Most of all, and while saying that weight loss isn’t the best part of this whole experience sounds wrong, weight loss isn’t the best part of the whole experience. The satisfaction of getting the miles in and of increasing the distance a little every now and then, and all the benefits doing so brings to the rest of my life is the true reward. No sweaty photographs are being posted social media. I don’t brag about beating my personal best. I’m not looking for followers or a sponsorship deal. I’m not competing with anyone. But in myself, in my body and in my mind, I’ve developed a sense of enjoyment from getting time in on the bike. I own my kilometres, physically and metaphysically. I, of all the grumpy middle aged men with no interest in exercise, have built a little momentum.

This momentum, for all its physical and emotional benefits, I recommend wholeheartedly. Some people would like to be the type of person who exercises and I’m not saying it’s super easy, but it doesn’t have to be a negative experience. But there’s something the Big Brands don’t tell us. There’s something the stars on the interweb don’t mention when they’re posting images of their tight bodies draped with expensive clothes and cheap gold diggers. What they don’t tell us is that the difficult part of exercise is not the exercise itself, the difficult part is actually starting.

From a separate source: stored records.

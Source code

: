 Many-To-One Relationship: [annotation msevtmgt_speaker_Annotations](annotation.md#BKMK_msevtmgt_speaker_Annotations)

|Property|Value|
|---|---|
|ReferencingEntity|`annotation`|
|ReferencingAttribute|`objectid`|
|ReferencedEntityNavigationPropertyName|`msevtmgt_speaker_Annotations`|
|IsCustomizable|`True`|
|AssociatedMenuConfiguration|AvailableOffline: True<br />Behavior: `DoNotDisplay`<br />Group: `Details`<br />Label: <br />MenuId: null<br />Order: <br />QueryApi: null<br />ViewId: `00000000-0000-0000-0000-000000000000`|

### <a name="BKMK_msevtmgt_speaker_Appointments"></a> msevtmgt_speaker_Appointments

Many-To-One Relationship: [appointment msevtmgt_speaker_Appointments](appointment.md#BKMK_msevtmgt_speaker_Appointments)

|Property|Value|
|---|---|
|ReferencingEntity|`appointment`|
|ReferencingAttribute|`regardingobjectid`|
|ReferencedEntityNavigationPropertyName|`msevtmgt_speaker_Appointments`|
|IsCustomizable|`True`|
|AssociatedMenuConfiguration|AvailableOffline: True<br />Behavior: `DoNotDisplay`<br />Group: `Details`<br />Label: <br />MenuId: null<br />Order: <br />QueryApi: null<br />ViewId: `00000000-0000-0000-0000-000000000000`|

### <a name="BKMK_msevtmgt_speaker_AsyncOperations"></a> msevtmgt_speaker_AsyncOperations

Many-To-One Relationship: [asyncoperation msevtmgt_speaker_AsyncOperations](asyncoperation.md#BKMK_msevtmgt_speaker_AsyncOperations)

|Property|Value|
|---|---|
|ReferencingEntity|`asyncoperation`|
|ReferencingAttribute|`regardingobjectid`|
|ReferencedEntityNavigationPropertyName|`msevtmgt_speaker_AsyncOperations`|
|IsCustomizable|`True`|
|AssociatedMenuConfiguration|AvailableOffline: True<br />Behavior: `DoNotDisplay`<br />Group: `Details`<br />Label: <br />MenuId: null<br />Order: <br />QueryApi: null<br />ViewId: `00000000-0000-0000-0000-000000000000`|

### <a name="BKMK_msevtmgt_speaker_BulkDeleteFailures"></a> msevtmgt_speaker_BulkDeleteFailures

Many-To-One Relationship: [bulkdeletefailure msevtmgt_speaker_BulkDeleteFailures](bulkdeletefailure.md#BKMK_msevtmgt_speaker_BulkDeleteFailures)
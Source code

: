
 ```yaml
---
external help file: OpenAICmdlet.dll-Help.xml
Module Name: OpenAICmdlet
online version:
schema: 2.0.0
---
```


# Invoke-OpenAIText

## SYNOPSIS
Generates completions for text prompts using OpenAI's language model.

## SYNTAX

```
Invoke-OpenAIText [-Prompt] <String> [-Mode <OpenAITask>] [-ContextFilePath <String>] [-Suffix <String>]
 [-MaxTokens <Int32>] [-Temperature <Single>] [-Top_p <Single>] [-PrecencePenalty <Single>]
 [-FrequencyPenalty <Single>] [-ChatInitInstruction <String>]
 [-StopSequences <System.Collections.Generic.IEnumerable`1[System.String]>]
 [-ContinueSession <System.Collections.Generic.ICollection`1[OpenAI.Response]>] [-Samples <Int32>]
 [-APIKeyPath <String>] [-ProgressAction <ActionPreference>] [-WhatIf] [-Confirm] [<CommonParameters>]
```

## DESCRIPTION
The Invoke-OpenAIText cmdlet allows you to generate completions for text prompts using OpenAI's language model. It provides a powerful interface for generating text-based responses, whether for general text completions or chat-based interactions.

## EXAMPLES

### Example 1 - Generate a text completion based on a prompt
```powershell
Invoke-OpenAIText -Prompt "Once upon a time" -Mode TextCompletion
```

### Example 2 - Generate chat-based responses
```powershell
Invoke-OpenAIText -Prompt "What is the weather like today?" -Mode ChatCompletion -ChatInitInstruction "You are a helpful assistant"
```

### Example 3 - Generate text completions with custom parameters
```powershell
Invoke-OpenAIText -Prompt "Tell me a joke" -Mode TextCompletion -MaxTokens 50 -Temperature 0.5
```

So take it from me, if you want to be the type of person who exercises, starting to exercise is all you have to do – the rest will follow, you don’t have to worry that. Our greedy, fragile human egos take over once they see the even tiniest grain of achievement (all as a by-product of starting). It doesn’t have to be biking, or even any sort of intense exercise. It doesn’t even require the purchase of equipment. And it definitely doesn’t have to be boring. It’s whatever whenever you want it to be. The rewards are many and the extra energy gained from exercise permeates all aspects of our lives. All one need to it begin in earnest.